Le Cros est le Comité Régional Olympique et Sportif de Bretagne. « C’est une association loi 1901, un organe déconcentré du Cnos, le Comité National Olympique et Sportif », explique Cévina Pelloin, chargée de mission développement durable et sports de nature au Cros Bretagne. Le comité accompagne le mouvement sportif selon les spécificités de la région. « On fédère 80 ligues et comité régionaux, poursuit Cevina, aussi bien des disciplines olympiques que non-olympiques ». La Bretagne est d’ailleurs la première région de France en termes de licences par habitant.
Le Cros travaille autour de trois axes stratégiques :
- Décloisonner, fédérer et renforcer les coopérations entre les acteurs du sport et celles et ceux qui sont concernés par son développement
- Accompagner les mutations, intégrer les transitions écologiques, soutenir l’évolution des pratiques sportives
- Pérenniser le mouvement sportif, assurer sa durabilité et son impact
« Le Cros fait également partie d’un écosystème très élargi », explique Cévina. « Concernant la transition écologique et sociale, nous travaillons avec le Réseau pour l’Education à l’Environnement en Bretagne (REEB), l’Agence Régionale de Santé (ARS), la Chambre Régionale de l’Economie Sociale et Solidaire (Cress), la Drajes ou encore la Région.. »
Qu’est ce que le dispositif Dioren ?
Dioren (« pour un sport breton responsable et solidaire ») est un dispositif qui a pour but d’accompagner la transition écologique, sociale et solidaire des structures et/ou des événements sportifs en Bretagne.
Il s’articule autour d’une charte à respecter et signer. « Il en existe deux types : l’une pour les événements, et l’autre pour les structures », détaille Cévina.

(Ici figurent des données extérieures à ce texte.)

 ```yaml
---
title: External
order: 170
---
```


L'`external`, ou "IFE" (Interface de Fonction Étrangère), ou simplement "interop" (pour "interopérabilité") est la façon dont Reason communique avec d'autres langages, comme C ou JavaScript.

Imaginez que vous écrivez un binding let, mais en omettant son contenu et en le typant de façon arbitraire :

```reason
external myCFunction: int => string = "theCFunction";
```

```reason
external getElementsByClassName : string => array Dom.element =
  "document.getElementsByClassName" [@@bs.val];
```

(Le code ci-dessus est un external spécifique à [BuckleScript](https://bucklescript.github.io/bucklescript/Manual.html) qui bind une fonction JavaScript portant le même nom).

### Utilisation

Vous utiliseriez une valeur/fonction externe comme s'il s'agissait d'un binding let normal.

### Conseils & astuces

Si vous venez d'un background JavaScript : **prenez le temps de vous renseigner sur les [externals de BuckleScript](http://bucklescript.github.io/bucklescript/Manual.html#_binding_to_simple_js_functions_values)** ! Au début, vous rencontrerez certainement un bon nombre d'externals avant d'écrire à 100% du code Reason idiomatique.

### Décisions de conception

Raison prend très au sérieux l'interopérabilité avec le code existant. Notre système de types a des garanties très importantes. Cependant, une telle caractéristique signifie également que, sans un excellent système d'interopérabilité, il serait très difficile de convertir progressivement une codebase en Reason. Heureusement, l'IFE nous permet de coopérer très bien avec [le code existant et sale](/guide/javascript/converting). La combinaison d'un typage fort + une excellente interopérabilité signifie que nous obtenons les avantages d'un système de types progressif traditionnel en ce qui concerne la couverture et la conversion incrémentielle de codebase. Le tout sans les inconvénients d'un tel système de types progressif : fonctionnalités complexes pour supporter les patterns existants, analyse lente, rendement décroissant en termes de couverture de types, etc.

Concernant les évènements, lorsqu’un organisateur signe la charte, il bénéficie d’un accompagnement individuel d’environ 3 heures. Différents aspects sont alors passés en revue :
- L’environnement : gestion les déchets, de l’énergie et de l’eau, transports, préservation de la biodiversité…
- L’utilité sociale : inclusion, mixité, gouvernance
- Le développement local : intégration de l’événement sur le territoire
« Nous réalisons un état des lieux et une analyse avec l’organisateur, puis nous lui proposons des préconisations, indique Cévina. Nous fournissons également des outils comme des fiches ou des vidéos sur des thèmes précis (gestion de l’eau, installation de toilettes sèches, respect de la biodiversité…) ».

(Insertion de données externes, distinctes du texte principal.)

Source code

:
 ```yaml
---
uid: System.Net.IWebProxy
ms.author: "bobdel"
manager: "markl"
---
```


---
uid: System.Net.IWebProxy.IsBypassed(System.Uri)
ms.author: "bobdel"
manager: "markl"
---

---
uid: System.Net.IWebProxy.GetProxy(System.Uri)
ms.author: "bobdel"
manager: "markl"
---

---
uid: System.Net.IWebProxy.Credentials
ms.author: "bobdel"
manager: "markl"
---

Aujourd’hui, 66 événements bretons sont signataires de la charte, « toutes disciplines confondues et répartis sur toute la région ». « Depuis deux ou trois ans, on note un véritable boom du côté des trails et des courses nature », précise Cévina.
Dioren est aussi un réseau et une dynamique collective. Les structures signataires intègrent cette communauté et participent à des ateliers communs tout au long de l’année sur des thématiques clés : sport sans violence, fair-play, alimentation durable ou gestion de l’eau. Certaines rencontres ont également lieu avec Le Collectif des Festivals, permettant aux acteurs sportifs et culturels de se croiser et de partager leurs bonnes pratiques.
« Si le sport était un peu à la traîne en matière de transition écologique, il est en train de rattraper son retard, notamment en s’inspirant des acteurs culturels, affirme Cévina. D’autant plus que les demandes de subvention vont de plus en plus dans ce sens. L’éco-conditionnalité n’est pas encore obligatoire, mais elle va le devenir », prédit-elle.
Enfin, si le sujet de la biodiversité semble un peu moins en pointe pour le moment, celui des violences sexistes et sexuelles dans le sport prend une ampleur cruciale. « Là encore, des outils se mettent en place et nous nous faisons leur relais sur le territoire », conclut Cévina.